### Brief:
Search the data for "opensource". Each line containing it is to be copied.

[Provided records — start]

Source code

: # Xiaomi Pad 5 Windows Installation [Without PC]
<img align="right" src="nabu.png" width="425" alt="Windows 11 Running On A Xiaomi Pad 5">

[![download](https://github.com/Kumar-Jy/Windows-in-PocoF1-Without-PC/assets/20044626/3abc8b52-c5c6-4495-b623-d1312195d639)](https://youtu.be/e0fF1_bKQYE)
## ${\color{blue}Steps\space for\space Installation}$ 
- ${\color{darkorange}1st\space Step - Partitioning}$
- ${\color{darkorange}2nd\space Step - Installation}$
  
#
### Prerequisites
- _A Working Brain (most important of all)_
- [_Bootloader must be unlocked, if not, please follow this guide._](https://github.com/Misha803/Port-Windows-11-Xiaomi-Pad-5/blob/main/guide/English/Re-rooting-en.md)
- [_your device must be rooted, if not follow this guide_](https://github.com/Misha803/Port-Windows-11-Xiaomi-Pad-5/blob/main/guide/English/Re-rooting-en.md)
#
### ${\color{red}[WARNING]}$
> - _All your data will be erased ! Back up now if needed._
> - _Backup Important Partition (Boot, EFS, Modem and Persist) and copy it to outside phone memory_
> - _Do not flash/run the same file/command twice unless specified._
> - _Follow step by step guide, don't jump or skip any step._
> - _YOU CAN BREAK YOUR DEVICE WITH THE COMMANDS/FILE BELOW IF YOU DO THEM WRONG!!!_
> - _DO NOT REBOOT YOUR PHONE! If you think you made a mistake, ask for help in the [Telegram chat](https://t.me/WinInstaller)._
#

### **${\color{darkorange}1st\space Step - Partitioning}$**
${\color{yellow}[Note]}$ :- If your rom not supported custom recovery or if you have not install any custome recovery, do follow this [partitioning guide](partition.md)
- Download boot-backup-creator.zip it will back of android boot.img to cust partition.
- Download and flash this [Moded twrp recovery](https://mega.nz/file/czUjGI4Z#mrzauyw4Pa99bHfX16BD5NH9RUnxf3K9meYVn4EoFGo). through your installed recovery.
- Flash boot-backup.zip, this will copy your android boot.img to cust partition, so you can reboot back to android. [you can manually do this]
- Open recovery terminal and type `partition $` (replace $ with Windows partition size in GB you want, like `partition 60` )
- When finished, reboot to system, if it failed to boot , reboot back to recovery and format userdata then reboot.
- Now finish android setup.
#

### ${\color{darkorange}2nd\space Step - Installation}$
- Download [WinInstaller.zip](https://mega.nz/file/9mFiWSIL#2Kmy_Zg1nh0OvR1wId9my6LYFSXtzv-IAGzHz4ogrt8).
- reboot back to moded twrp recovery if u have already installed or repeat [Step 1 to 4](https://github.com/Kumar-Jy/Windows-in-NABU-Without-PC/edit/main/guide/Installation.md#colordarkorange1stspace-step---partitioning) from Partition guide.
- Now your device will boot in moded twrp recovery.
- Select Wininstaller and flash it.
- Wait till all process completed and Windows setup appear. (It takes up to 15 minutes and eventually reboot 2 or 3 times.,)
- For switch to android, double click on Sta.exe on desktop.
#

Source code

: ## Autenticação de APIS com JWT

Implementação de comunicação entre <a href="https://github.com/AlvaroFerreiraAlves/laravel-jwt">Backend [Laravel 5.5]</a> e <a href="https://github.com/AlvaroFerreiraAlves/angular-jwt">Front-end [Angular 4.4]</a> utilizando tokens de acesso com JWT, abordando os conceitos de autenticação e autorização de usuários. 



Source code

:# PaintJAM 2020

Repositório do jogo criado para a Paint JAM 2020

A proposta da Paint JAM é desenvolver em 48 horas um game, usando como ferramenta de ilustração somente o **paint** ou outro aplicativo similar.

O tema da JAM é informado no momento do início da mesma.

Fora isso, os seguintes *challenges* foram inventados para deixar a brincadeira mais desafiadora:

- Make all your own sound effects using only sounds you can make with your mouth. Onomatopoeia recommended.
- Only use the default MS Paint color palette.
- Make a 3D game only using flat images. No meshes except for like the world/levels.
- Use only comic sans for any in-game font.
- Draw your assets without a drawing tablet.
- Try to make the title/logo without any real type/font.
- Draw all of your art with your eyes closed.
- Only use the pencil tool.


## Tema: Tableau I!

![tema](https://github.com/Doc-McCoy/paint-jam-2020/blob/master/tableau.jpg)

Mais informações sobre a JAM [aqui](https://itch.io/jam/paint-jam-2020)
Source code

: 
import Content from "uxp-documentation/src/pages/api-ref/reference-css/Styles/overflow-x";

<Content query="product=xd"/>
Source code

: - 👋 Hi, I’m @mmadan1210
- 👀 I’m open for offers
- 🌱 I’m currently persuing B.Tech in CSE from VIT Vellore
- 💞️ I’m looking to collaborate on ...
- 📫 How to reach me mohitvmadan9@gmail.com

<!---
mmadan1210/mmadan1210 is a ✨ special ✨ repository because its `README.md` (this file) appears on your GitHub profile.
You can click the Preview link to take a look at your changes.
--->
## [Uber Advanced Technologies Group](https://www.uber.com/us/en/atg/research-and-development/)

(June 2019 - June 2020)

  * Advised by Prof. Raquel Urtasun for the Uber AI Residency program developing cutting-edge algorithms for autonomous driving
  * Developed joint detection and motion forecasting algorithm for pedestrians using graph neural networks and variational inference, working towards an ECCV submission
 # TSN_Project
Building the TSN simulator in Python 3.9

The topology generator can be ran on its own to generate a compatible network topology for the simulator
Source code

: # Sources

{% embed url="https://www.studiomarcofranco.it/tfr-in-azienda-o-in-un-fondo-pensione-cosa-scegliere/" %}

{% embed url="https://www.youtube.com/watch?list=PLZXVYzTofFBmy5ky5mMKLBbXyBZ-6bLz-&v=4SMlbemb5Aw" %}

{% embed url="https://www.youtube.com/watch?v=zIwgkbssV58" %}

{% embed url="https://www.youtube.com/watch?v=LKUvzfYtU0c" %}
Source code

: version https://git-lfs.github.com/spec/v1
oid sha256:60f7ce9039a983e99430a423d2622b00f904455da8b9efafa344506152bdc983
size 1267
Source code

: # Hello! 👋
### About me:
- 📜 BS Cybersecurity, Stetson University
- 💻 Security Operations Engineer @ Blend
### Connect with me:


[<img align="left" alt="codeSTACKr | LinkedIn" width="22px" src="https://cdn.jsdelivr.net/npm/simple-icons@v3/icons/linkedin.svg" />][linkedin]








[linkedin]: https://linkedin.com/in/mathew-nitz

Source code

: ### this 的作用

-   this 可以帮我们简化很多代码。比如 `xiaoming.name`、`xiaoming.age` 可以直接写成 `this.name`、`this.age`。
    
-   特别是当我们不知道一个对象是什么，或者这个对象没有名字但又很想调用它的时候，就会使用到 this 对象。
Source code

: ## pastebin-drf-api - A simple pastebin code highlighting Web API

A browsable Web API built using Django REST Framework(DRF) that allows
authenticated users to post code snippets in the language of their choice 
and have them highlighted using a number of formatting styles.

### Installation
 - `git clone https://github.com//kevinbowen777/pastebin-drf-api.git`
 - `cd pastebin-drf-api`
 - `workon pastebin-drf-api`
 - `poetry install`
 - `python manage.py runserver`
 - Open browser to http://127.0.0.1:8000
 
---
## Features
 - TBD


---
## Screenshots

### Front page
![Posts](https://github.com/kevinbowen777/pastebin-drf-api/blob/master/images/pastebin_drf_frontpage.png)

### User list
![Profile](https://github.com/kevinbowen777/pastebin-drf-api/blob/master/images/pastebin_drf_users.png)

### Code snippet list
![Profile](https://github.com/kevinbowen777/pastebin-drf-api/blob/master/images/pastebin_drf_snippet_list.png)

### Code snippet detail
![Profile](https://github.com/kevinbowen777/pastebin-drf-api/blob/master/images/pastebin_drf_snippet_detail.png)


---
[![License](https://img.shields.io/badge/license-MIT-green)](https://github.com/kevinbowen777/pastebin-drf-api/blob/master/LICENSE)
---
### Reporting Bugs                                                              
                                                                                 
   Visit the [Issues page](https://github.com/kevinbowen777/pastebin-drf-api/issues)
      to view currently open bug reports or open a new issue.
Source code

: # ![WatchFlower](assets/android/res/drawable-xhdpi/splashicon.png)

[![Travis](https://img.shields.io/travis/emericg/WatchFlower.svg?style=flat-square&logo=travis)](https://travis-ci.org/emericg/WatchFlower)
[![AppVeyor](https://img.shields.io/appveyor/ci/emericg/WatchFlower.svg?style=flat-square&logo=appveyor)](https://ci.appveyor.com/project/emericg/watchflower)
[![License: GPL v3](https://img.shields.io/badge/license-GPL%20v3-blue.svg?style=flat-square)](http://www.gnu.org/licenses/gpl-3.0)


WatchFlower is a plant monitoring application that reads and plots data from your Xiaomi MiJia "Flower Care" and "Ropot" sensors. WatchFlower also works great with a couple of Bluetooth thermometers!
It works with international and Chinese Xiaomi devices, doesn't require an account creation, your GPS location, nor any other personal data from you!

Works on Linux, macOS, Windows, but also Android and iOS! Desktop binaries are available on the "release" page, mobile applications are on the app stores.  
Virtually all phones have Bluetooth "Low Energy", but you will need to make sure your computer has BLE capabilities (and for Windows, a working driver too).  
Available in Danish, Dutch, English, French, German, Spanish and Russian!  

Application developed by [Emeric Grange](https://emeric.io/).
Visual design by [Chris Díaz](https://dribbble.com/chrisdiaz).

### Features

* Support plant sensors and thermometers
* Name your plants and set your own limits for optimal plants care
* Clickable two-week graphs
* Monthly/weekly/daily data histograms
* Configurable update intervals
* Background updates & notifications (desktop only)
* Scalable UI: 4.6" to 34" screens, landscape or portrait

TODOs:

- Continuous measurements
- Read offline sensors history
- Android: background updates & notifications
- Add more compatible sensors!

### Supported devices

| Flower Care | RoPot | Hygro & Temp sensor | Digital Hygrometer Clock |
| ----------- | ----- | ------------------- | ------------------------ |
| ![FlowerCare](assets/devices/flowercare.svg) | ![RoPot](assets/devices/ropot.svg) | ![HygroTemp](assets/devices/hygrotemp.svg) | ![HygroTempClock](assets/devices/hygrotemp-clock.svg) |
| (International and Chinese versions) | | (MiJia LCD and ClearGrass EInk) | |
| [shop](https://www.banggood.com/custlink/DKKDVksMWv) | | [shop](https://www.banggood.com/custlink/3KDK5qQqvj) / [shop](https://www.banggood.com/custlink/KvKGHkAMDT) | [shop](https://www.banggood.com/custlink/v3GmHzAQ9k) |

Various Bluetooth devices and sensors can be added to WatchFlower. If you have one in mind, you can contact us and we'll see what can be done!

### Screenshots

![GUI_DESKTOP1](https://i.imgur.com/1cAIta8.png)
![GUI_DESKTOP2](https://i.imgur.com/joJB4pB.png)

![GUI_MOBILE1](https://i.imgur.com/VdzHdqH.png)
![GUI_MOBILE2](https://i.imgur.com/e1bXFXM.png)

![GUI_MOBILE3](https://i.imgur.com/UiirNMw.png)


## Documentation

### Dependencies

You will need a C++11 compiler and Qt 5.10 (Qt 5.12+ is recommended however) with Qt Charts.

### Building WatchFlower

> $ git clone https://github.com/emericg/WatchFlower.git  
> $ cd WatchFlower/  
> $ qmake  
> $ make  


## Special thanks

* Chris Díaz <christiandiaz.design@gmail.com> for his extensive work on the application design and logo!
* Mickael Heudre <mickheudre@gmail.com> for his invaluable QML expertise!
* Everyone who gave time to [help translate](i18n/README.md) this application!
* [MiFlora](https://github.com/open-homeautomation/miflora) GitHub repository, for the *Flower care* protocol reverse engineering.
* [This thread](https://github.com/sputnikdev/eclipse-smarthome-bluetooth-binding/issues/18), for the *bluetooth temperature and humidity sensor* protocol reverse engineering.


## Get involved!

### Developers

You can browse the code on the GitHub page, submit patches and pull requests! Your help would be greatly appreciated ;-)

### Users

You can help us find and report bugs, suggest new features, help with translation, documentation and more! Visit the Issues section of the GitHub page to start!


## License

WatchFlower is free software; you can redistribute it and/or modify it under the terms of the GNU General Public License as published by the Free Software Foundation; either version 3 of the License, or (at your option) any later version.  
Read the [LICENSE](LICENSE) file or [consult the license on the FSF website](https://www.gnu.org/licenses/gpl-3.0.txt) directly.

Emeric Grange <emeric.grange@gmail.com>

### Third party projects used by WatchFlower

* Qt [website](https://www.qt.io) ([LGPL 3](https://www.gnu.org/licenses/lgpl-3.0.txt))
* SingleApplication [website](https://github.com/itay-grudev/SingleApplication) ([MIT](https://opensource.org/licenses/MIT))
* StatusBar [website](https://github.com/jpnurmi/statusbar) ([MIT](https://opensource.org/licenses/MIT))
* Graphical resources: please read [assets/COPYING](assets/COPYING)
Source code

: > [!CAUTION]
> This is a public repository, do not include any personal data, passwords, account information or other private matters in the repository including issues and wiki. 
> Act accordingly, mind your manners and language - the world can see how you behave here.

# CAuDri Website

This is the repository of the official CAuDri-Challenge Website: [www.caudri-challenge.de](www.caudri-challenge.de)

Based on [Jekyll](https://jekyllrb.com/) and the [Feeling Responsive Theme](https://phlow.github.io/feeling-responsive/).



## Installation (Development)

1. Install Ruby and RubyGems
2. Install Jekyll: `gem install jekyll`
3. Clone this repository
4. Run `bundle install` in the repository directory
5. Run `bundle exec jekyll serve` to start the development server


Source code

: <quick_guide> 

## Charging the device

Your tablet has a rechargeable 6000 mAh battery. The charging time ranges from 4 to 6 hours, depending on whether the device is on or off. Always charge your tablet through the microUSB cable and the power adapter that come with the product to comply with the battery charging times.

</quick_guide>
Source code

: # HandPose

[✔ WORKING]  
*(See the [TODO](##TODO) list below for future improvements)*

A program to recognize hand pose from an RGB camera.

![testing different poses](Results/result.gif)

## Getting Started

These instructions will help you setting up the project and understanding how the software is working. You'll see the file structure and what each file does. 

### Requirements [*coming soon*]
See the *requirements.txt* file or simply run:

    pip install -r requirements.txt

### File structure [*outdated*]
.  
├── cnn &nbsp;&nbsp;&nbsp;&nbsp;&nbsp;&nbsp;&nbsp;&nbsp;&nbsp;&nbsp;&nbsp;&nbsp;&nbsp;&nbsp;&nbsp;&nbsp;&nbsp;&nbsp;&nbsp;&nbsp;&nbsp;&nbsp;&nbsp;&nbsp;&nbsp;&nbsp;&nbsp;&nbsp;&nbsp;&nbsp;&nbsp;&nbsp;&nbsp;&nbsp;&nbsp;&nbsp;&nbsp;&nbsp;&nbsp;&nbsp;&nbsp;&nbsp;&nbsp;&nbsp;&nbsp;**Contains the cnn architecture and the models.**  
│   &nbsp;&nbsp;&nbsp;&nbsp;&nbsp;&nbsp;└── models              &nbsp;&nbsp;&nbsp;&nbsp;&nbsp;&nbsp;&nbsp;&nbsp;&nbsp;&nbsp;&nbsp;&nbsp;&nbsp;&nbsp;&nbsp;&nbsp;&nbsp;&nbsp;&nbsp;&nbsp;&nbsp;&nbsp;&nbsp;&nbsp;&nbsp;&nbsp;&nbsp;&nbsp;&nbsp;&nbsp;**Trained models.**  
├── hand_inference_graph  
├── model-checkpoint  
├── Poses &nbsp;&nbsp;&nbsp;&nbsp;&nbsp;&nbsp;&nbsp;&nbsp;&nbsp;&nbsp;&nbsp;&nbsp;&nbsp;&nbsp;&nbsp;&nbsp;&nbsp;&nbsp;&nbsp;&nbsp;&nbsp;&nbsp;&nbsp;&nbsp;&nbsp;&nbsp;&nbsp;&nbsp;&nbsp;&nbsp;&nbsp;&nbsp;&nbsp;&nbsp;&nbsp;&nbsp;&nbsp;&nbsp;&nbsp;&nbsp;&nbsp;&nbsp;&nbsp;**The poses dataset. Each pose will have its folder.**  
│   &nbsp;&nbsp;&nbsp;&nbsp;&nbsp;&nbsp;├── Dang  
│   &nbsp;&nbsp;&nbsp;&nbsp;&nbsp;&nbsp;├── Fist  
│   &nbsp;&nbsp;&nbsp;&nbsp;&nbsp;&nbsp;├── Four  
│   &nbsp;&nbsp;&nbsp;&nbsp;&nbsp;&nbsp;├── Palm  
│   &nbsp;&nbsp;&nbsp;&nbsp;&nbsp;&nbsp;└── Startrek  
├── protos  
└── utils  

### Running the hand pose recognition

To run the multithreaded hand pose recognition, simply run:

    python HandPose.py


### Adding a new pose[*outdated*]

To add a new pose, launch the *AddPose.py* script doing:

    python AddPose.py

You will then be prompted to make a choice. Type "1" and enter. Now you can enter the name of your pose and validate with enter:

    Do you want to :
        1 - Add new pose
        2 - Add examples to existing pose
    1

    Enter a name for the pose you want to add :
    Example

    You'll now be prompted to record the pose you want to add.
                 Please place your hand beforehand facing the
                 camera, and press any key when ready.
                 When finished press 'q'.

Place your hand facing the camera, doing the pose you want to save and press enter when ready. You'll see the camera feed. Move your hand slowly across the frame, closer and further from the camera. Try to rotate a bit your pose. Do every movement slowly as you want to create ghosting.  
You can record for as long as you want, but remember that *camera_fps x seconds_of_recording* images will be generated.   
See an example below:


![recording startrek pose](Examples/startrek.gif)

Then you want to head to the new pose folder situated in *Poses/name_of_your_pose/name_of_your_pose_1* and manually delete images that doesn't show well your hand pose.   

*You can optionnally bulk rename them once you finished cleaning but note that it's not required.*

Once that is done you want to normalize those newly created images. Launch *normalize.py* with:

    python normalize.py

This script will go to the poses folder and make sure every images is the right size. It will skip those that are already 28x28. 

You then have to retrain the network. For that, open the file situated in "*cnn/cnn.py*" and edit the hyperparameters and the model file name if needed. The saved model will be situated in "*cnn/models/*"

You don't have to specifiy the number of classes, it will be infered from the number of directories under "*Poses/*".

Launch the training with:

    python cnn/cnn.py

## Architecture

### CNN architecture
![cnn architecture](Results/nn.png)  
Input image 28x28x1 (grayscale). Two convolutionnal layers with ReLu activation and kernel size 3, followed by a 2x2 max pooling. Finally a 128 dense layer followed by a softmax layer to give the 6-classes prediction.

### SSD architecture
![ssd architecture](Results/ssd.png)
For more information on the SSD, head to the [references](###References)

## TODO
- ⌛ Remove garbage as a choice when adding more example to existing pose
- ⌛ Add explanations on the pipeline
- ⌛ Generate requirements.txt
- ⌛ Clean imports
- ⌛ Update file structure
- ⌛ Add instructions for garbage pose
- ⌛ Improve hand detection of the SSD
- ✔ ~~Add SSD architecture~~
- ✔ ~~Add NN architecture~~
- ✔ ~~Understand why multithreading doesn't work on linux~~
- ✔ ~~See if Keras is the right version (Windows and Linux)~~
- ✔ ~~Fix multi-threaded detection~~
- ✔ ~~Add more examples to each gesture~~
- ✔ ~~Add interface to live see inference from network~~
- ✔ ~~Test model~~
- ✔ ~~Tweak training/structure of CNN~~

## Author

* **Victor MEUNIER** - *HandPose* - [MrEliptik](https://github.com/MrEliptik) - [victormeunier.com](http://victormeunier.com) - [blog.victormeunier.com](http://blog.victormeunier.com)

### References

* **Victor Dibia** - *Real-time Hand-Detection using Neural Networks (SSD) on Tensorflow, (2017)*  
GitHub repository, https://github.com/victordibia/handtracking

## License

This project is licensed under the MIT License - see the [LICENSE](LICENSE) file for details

[Provided records — finish]

### Written response:
* SingleApplication [website](https://github.com/itay-grudev/SingleApplication) ([MIT](https://opensource.org/licenses/MIT))
* StatusBar [website](https://github.com/jpnurmi/statusbar) ([MIT](https://opensource.org/licenses/MIT))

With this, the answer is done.